(How to complete this task)
Filter the records for lines holding the string "site".

(Records for this task)

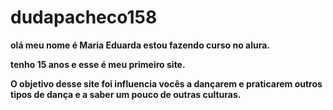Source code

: # dudapacheco158
<P>
 <strong> olá meu nome é Maria Eduarda estou fazendo curso no alura. <strong>
</P>
<strong> tenho 15 anos e esse é meu primeiro site.<strong>
</P>
<strong> O objetivo desse site foi influencia vocês a dançarem e praticarem outros tipos de dança e a saber um pouco de outras culturas.<strong>
<P>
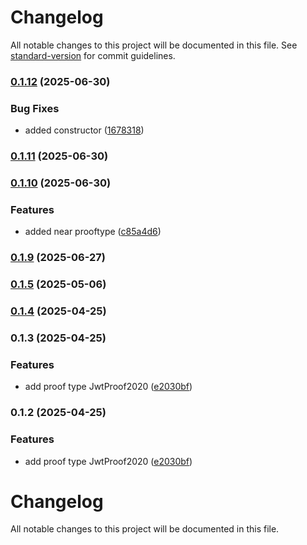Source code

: # Changelog

All notable changes to this project will be documented in this file. See [standard-version](https://github.com/conventional-changelog/standard-version) for commit guidelines.

### [0.1.12](https://github.com/KayTrust/prooftypes/compare/v0.1.10...v0.1.12) (2025-06-30)


### Bug Fixes

* added constructor ([1678318](https://github.com/KayTrust/prooftypes/commit/167831838fe6238149dea8996b88e267305d331f))

### [0.1.11](https://github.com/KayTrust/prooftypes/compare/v0.1.10...v0.1.11) (2025-06-30)

### [0.1.10](https://github.com/KayTrust/prooftypes/compare/v0.1.9...v0.1.10) (2025-06-30)


### Features

* added near prooftype ([c85a4d6](https://github.com/KayTrust/prooftypes/commit/c85a4d6864fee243b9d18d42c68a13191d8c5f50))

### [0.1.9](https://github.com/KayTrust/prooftypes/compare/v0.1.5...v0.1.9) (2025-06-27)

### [0.1.5](https://github.com/KayTrust/prooftypes/compare/v0.1.4...v0.1.5) (2025-05-06)

### [0.1.4](https://github.com/KayTrust/prooftypes/compare/v0.1.3...v0.1.4) (2025-04-25)

### 0.1.3 (2025-04-25)


### Features

* add proof type JwtProof2020 ([e2030bf](https://github.com/KayTrust/prooftypes/commit/e2030bfb69d9abad71e4d4c3ab73732f11ad14c8))

### 0.1.2 (2025-04-25)


### Features

* add proof type JwtProof2020 ([e2030bf](https://github.com/KayTrust/prooftypes/commit/e2030bfb69d9abad71e4d4c3ab73732f11ad14c8))

# Changelog

All notable changes to this project will be documented in this file.

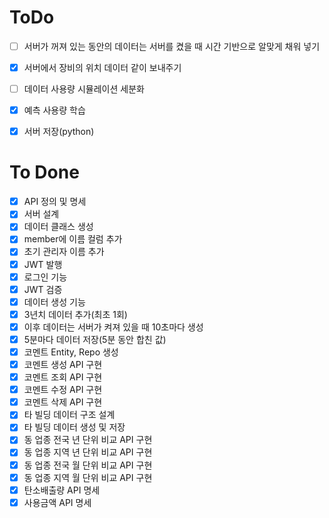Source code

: 
# ToDo

- [ ]  서버가 꺼져 있는 동안의 데이터는 서버를 켰을 때 시간 기반으로 알맞게 채워 넣기
- [x]  서버에서 장비의 위치 데이터 같이 보내주기
- [ ]  데이터 사용량 시뮬레이션 세분화

- [x]  예측 사용량 학습
- [x]  서버 저장(python)

# To Done

- [x]  API 정의 및 명세
- [x]  서버 설계
- [x]  데이터 클래스 생성
- [X]  member에 이름 컬럼 추가
- [X]  초기 관리자 이름 추가
- [X]  JWT 발행
- [X]  로그인 기능
- [X]  JWT 검증
- [X]  데이터 생성 기능
- [X]  3년치 데이터 추가(최초 1회)
- [X]  이후 데이터는 서버가 켜져 있을 때 10초마다 생성
- [X]  5분마다 데이터 저장(5분 동안 합친 값)
- [X]  코멘트 Entity, Repo 생성
- [X]  코멘트 생성 API 구현
- [X]  코멘트 조회 API 구현
- [X]  코멘트 수정 API 구현
- [X]  코멘트 삭제 API 구현
- [x]  타 빌딩 데이터 구조 설계
- [x]  타 빌딩 데이터 생성 및 저장
- [x]  동 업종 전국 년 단위 비교 API 구현
- [x]  동 업종 지역 년 단위 비교 API 구현
- [x]  동 업종 전국 월 단위 비교 API 구현
- [x]  동 업종 지역 월 단위 비교 API 구현
- [x]  탄소배출량 API 명세
- [x]  사용금액 API 명세
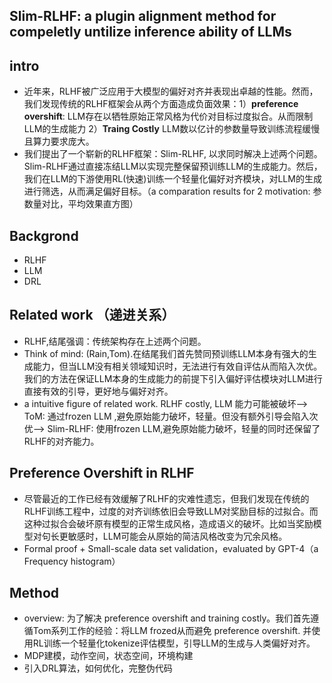 ## Slim-RLHF: a plugin alignment method for compeletly untilize inference ability of LLMs
## intro
- 近年来，RLHF被广泛应用于大模型的偏好对齐并表现出卓越的性能。然而，我们发现传统的RLHF框架会从两个方面造成负面效果：1）**preference overshift**: LLM存在以牺牲原始正常风格为代价对目标过度拟合。从而限制LLM的生成能力 2）**Traing Costly** LLM数以亿计的参数量导致训练流程缓慢且算力要求庞大。
- 我们提出了一个崭新的RLHF框架：Slim-RLHF, 以求同时解决上述两个问题。Slim-RLHF通过直接冻结LLM以实现完整保留预训练LLM的生成能力。然后，我们在LLM的下游使用RL(快速)训练一个轻量化偏好对齐模块，对LLM的生成进行筛选，从而满足偏好目标。（a comparation results for 2 motivation: 参数量对比，平均效果直方图）
## Backgrond
- RLHF
- LLM
- DRL
## Related work （递进关系）
- RLHF,结尾强调：传统架构存在上述两个问题。
- Think of mind: (Rain,Tom).在结尾我们首先赞同预训练LLM本身有强大的生成能力，但当LLM没有相关领域知识时，无法进行有效自评估从而陷入次优。我们的方法在保证LLM本身的生成能力的前提下引入偏好评估模块对LLM进行直接有效的引导，更好地与偏好对齐。
- a intuitive figure of related work. RLHF costly, LLM 能力可能被破坏--> ToM: 通过frozen LLM ,避免原始能力破坏，轻量。但没有额外引导会陷入次优--> Slim-RLHF: 使用frozen LLM,避免原始能力破坏，轻量的同时还保留了RLHF的对齐能力。
## Preference Overshift in RLHF
- 尽管最近的工作已经有效缓解了RLHF的灾难性遗忘，但我们发现在传统的RLHF训练工程中，过度的对齐训练依旧会导致LLM对奖励目标的过拟合。而这种过拟合会破坏原有模型的正常生成风格，造成语义的破坏。比如当奖励模型对句长更敏感时，LLM可能会从原始的简洁风格改变为冗余风格。
- Formal proof + Small-scale data set validation，evaluated by GPT-4（a Frequency histogram）
## Method
- overview: 为了解决 preference overshift and training costly。我们首先遵循Tom系列工作的经验：将LLM frozed从而避免 preference overshift. 并使用RL训练一个轻量化tokenize评估模型，引导LLM的生成与人类偏好对齐。
- MDP建模，动作空间，状态空间，环境构建
- 引入DRL算法，如何优化，完整伪代码
##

(Task solution)
<strong> tenho 15 anos e esse é meu primeiro site.<strong>
<strong> O objetivo desse site foi influencia vocês a dançarem e praticarem outros tipos de dança e a saber um pouco de outras culturas.<strong>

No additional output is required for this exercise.